= Given data =
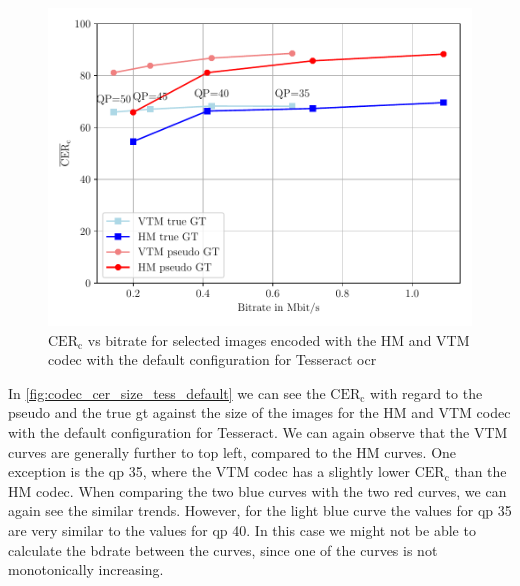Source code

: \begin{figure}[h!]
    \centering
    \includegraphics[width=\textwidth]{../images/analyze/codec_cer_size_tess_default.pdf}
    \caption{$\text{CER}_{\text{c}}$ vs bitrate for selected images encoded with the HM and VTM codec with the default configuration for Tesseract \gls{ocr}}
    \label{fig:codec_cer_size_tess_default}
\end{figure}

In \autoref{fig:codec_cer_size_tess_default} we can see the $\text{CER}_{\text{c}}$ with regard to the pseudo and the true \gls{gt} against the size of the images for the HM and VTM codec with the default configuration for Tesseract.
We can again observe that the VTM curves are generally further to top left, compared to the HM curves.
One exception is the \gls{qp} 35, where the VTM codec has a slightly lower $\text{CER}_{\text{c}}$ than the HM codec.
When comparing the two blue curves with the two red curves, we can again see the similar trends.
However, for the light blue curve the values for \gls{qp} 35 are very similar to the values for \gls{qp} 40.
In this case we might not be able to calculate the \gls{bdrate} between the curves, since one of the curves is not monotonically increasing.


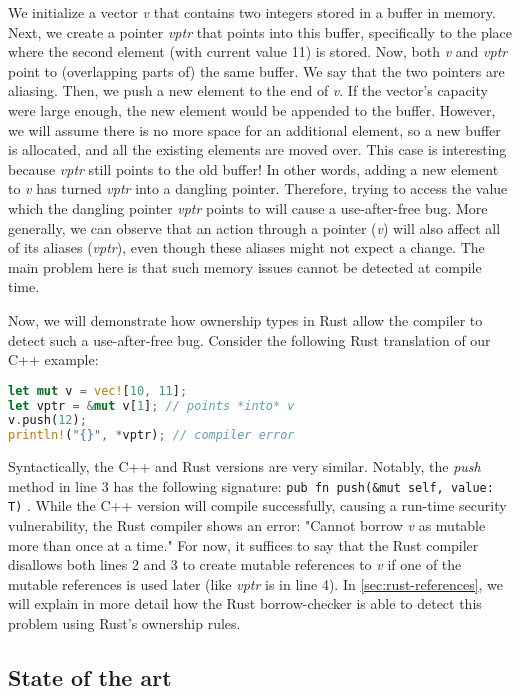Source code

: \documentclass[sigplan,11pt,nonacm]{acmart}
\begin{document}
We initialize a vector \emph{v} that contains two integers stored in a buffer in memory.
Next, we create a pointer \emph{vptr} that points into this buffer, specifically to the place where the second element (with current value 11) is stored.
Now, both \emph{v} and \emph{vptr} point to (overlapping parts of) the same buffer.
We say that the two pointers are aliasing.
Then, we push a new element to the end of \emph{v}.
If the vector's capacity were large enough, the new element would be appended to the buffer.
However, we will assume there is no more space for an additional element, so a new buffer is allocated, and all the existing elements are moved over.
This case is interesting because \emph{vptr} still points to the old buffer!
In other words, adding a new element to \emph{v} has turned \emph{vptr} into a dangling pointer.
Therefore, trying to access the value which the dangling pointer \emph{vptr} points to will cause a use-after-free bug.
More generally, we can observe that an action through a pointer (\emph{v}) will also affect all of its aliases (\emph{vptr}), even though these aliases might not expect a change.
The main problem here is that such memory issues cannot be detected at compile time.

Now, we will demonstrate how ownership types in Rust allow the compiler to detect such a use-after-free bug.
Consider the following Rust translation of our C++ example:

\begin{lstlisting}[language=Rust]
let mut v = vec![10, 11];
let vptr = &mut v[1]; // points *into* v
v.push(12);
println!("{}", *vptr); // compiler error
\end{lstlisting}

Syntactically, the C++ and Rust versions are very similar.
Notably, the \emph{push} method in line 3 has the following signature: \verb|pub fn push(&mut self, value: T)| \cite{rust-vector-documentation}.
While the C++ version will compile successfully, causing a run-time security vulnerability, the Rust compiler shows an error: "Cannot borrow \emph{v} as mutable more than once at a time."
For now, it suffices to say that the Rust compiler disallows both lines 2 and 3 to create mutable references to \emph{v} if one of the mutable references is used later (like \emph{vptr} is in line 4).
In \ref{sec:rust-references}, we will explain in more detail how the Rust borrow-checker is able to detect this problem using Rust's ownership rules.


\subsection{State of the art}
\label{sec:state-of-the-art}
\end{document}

= Problem to work on =
The answer must consist solely of the number of lines in the listing that include the string "generally".

= Output for this task =
2